8. Don’t Confuse Him With Jesus.

This one I learned early on. Ladies, he might have seemed like that “white knight” we all have dreamed of: Tall, dark, handsome…can do no wrong!

But the truth is he is fallible; he may have been an angel on earth when you were dating, but sometimes we get glimpses of the “real” hubby now that you are man and wife! Why the disparaging difference?

When you get married, men feel like they can be real with you. They take down the armor, and sometimes they say and do stuff that can be hurtful, mean, or completely out of character. This is why you cannot put your husband on that “white horse.” He’s not perfect, and he never will be.

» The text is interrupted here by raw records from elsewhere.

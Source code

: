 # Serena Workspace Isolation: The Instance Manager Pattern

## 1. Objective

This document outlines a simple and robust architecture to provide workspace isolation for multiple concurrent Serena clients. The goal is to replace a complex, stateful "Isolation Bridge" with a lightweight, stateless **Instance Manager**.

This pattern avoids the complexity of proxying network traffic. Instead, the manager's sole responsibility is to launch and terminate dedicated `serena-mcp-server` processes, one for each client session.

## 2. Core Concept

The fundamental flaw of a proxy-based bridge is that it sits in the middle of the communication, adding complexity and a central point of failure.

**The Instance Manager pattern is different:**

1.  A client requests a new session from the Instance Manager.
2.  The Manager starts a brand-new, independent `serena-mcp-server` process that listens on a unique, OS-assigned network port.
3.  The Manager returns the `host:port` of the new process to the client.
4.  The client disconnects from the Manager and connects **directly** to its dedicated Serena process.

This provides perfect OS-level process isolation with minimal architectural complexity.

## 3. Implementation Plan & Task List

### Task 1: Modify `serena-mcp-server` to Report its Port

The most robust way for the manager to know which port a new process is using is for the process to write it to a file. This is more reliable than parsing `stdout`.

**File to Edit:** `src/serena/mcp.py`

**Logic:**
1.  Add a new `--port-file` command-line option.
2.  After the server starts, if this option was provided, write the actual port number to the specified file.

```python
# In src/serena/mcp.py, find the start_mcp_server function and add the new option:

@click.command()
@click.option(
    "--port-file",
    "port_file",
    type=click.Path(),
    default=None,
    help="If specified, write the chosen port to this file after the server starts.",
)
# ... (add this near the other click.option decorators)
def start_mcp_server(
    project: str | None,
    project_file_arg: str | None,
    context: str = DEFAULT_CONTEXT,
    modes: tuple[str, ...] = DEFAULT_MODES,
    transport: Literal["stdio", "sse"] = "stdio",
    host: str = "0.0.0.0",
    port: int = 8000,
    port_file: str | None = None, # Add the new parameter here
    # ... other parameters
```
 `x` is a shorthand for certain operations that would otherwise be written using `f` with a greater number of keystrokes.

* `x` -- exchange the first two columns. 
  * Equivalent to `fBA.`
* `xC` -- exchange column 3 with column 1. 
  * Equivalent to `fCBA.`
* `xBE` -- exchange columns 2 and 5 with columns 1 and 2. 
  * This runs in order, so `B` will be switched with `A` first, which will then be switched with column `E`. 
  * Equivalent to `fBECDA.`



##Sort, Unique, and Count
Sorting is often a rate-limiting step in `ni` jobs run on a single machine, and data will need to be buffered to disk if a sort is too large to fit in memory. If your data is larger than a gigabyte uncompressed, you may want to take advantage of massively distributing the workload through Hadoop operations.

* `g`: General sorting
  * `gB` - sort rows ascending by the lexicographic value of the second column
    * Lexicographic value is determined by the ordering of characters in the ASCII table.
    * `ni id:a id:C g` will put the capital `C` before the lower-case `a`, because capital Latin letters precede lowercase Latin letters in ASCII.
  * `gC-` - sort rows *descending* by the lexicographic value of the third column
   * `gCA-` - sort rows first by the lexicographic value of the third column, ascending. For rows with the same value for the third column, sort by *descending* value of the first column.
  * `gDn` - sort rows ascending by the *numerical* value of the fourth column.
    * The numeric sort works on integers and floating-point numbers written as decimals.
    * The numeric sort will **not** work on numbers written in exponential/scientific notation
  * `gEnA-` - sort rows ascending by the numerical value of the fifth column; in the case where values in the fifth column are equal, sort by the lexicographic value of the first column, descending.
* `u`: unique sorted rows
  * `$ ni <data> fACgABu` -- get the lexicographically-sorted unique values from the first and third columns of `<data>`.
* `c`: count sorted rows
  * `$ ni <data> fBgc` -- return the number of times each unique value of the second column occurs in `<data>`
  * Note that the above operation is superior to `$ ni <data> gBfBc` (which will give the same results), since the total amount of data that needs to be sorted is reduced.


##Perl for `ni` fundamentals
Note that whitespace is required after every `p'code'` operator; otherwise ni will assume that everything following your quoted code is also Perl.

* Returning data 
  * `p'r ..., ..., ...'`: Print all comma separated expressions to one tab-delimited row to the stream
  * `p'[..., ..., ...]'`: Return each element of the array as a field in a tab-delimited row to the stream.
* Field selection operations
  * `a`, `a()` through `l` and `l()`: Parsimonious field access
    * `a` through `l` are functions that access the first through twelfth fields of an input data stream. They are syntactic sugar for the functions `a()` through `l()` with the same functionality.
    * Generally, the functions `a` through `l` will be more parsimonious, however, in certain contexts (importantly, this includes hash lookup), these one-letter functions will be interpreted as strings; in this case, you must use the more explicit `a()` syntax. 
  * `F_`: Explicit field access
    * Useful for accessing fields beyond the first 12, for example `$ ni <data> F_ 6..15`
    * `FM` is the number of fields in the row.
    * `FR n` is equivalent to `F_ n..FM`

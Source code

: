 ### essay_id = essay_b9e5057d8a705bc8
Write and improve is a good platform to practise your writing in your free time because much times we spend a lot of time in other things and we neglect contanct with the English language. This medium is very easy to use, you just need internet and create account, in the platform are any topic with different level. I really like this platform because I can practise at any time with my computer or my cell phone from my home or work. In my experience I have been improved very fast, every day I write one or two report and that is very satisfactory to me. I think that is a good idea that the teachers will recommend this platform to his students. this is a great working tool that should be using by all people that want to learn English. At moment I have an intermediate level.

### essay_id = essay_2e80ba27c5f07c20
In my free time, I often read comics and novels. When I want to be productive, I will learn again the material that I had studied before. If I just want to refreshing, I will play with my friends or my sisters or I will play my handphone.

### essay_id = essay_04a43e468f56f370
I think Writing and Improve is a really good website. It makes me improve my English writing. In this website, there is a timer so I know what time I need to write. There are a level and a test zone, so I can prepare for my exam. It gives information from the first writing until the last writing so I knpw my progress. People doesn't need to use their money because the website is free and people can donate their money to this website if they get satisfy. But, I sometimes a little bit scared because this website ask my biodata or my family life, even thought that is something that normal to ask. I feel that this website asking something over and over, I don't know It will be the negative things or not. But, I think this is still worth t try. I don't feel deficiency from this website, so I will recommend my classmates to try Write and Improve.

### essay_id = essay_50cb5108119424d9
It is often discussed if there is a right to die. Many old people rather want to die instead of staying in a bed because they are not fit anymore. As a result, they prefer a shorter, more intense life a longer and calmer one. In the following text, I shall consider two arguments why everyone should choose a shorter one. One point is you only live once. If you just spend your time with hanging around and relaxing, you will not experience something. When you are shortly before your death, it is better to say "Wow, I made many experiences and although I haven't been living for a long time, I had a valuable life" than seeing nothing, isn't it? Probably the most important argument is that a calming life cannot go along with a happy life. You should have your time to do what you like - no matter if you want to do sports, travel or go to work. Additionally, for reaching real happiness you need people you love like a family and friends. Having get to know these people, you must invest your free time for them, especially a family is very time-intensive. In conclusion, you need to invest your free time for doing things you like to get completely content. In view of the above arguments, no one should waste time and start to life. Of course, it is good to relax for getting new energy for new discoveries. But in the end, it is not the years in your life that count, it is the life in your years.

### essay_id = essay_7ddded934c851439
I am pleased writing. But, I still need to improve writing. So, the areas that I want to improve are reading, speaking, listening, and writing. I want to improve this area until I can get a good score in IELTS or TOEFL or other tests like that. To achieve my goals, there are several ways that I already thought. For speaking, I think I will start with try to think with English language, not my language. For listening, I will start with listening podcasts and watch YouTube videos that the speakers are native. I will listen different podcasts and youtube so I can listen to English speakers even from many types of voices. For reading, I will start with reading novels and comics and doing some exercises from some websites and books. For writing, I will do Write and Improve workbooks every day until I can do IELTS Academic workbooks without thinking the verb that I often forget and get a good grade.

Don’t try to change him; allow the Lord living through you to work on him in God’s timeline and not yours. Don’t buy into the Hollywood movie perception of a “perfect man.” There was only one perfect man; Jesus. Save yourself the trouble of disappointment and also the trouble of your spouse feeling like they cannot measure up.

 

Marriage is made up of two fallen people; learn to love your husband no matter the wrong or inferred perception of his nature. As you continue to grow together in the Lord, you each will experience wisdom, patience, and understanding in resolving conflict and picking your battles.

The truth is, there is NO disagreement worth losing your marriage over-keep that in mind. Is this an exhaustive list? No way! Ladies continue to add nuances that are unique and special to your marriage and your husband to this list, and I can promise you that marriage will begin to look and feel like it was intended to by God.